■ Task prompt ■
A faithful retyping of every entry below is wanted, with images left out.

(Source texts of formatted documents)
»»

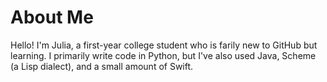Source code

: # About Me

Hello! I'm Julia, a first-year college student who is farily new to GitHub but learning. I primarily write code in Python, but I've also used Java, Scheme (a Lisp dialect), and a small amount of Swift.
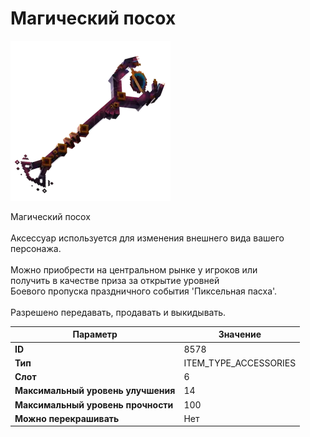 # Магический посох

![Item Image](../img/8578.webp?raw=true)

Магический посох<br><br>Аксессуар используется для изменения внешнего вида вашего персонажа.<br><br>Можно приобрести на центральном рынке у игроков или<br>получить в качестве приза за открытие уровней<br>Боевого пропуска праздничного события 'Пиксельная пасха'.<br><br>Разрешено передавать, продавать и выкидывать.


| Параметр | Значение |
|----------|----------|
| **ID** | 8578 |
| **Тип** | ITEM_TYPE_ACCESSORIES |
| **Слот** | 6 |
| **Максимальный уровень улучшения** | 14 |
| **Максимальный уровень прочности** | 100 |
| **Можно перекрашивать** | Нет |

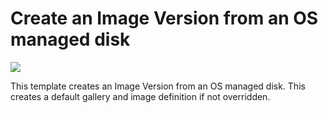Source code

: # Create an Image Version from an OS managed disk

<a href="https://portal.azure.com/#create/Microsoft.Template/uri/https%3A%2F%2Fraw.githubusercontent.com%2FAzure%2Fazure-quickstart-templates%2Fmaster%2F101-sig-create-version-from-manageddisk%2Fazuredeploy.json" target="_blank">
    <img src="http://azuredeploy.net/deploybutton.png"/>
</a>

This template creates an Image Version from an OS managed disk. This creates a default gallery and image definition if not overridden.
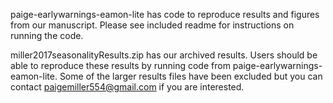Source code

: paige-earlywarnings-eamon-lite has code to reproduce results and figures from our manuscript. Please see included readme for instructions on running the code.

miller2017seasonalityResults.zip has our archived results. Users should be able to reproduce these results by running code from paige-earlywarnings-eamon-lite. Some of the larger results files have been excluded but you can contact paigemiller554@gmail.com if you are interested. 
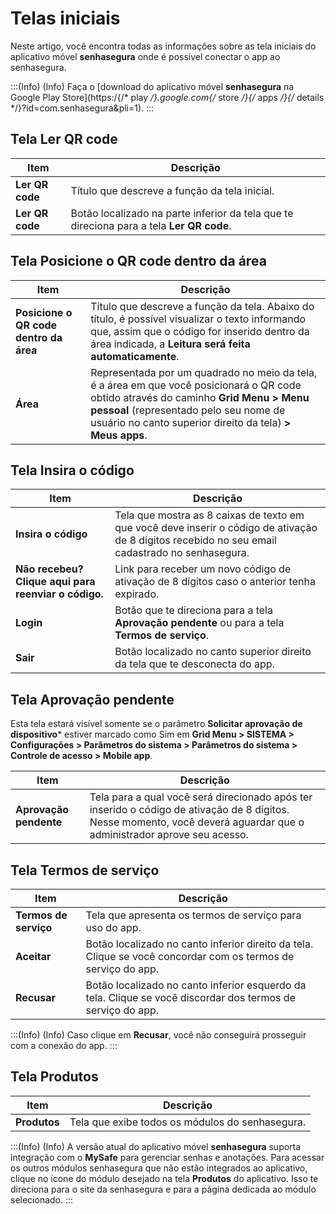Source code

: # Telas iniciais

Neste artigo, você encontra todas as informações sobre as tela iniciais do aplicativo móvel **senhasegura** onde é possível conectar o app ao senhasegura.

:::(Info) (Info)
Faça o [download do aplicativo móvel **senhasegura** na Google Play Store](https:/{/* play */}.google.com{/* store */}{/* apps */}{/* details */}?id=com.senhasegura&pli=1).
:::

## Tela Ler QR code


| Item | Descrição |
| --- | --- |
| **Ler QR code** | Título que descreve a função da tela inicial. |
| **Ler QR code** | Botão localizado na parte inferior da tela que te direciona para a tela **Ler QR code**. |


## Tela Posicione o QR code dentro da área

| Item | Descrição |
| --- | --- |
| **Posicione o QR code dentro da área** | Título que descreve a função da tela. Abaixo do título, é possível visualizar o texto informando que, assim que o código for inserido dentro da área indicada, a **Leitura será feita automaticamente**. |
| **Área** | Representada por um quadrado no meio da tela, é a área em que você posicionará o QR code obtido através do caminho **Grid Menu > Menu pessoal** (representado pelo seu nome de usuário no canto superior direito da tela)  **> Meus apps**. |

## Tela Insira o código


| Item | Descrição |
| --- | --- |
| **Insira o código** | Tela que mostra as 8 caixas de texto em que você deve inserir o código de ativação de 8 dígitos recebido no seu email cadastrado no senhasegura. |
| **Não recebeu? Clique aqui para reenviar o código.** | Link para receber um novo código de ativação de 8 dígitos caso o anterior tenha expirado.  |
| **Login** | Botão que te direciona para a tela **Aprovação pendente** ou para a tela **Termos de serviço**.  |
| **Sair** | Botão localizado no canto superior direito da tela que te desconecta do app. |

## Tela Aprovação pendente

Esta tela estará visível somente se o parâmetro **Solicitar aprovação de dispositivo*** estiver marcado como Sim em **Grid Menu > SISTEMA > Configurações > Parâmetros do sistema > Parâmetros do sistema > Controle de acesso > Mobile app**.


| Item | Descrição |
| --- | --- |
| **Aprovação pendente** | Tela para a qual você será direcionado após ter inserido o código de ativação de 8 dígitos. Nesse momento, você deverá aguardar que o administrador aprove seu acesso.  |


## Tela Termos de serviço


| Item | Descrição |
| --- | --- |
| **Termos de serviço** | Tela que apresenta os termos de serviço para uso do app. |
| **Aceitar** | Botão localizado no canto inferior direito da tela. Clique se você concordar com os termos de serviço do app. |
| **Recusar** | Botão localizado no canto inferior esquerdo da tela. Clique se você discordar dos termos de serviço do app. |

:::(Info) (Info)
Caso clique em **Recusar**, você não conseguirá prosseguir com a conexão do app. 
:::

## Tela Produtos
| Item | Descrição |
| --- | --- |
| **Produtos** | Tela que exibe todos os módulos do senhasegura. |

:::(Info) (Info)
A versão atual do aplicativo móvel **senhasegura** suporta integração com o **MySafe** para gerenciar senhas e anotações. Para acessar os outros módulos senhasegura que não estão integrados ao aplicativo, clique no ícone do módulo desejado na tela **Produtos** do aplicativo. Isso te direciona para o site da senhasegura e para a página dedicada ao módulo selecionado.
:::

««

■ Your response ■
Source code

: # About Me

Hello! I'm Julia, a first-year college student who is farily new to GitHub but learning. I primarily write code in Python, but I've also used Java, Scheme (a Lisp dialect), and a small amount of Swift.
 # Магический посох

![Item Image](../img/8578.webp?raw=true)

Магический посох<br><br>Аксессуар используется для изменения внешнего вида вашего персонажа.<br><br>Можно приобрести на центральном рынке у игроков или<br>получить в качестве приза за открытие уровней<br>Боевого пропуска праздничного события 'Пиксельная пасха'.<br><br>Разрешено передавать, продавать и выкидывать.


| Параметр | Значение |
|----------|----------|
| **ID** | 8578 |
| **Тип** | ITEM_TYPE_ACCESSORIES |
| **Слот** | 6 |
| **Максимальный уровень улучшения** | 14 |
| **Максимальный уровень прочности** | 100 |
| **Можно перекрашивать** | Нет |

Source code

: # Create an Image Version from an OS managed disk

<a href="https://portal.azure.com/#create/Microsoft.Template/uri/https%3A%2F%2Fraw.githubusercontent.com%2FAzure%2Fazure-quickstart-templates%2Fmaster%2F101-sig-create-version-from-manageddisk%2Fazuredeploy.json" target="_blank">
    <img src="http://azuredeploy.net/deploybutton.png"/>
</a>

This template creates an Image Version from an OS managed disk. This creates a default gallery and image definition if not overridden.
Source code

: paige-earlywarnings-eamon-lite has code to reproduce results and figures from our manuscript. Please see included readme for instructions on running the code.

miller2017seasonalityResults.zip has our archived results. Users should be able to reproduce these results by running code from paige-earlywarnings-eamon-lite. Some of the larger results files have been excluded but you can contact paigemiller554@gmail.com if you are interested. 
Source code

: # Telas iniciais

Neste artigo, você encontra todas as informações sobre as tela iniciais do aplicativo móvel **senhasegura** onde é possível conectar o app ao senhasegura.

:::(Info) (Info)
Faça o [download do aplicativo móvel **senhasegura** na Google Play Store](https:/{/* play */}.google.com{/* store */}{/* apps */}{/* details */}?id=com.senhasegura&pli=1).
:::

## Tela Ler QR code


| Item | Descrição |
| --- | --- |
| **Ler QR code** | Título que descreve a função da tela inicial. |
| **Ler QR code** | Botão localizado na parte inferior da tela que te direciona para a tela **Ler QR code**. |


## Tela Posicione o QR code dentro da área

| Item | Descrição |
| --- | --- |
| **Posicione o QR code dentro da área** | Título que descreve a função da tela. Abaixo do título, é possível visualizar o texto informando que, assim que o código for inserido dentro da área indicada, a **Leitura será feita automaticamente**. |
| **Área** | Representada por um quadrado no meio da tela, é a área em que você posicionará o QR code obtido através do caminho **Grid Menu > Menu pessoal** (representado pelo seu nome de usuário no canto superior direito da tela)  **> Meus apps**. |

## Tela Insira o código


| Item | Descrição |
| --- | --- |
| **Insira o código** | Tela que mostra as 8 caixas de texto em que você deve inserir o código de ativação de 8 dígitos recebido no seu email cadastrado no senhasegura. |
| **Não recebeu? Clique aqui para reenviar o código.** | Link para receber um novo código de ativação de 8 dígitos caso o anterior tenha expirado.  |
| **Login** | Botão que te direciona para a tela **Aprovação pendente** ou para a tela **Termos de serviço**.  |
| **Sair** | Botão localizado no canto superior direito da tela que te desconecta do app. |

## Tela Aprovação pendente

Esta tela estará visível somente se o parâmetro **Solicitar aprovação de dispositivo*** estiver marcado como Sim em **Grid Menu > SISTEMA > Configurações > Parâmetros do sistema > Parâmetros do sistema > Controle de acesso > Mobile app**.


| Item | Descrição |
| --- | --- |
| **Aprovação pendente** | Tela para a qual você será direcionado após ter inserido o código de ativação de 8 dígitos. Nesse momento, você deverá aguardar que o administrador aprove seu acesso.  |


## Tela Termos de serviço


| Item | Descrição |
| --- | --- |
| **Termos de serviço** | Tela que apresenta os termos de serviço para uso do app. |
| **Aceitar** | Botão localizado no canto inferior direito da tela. Clique se você concordar com os termos de serviço do app. |
| **Recusar** | Botão localizado no canto inferior esquerdo da tela. Clique se você discordar dos termos de serviço do app. |

:::(Info) (Info)
Caso clique em **Recusar**, você não conseguirá prosseguir com a conexão do app. 
:::

## Tela Produtos
| Item | Descrição |
| --- | --- |
| **Produtos** | Tela que exibe todos os módulos do senhasegura. |

:::(Info) (Info)
A versão atual do aplicativo móvel **senhasegura** suporta integração com o **MySafe** para gerenciar senhas e anotações. Para acessar os outros módulos senhasegura que não estão integrados ao aplicativo, clique no ícone do módulo desejado na tela **Produtos** do aplicativo. Isso te direciona para o site da senhasegura e para a página dedicada ao módulo selecionado.
:::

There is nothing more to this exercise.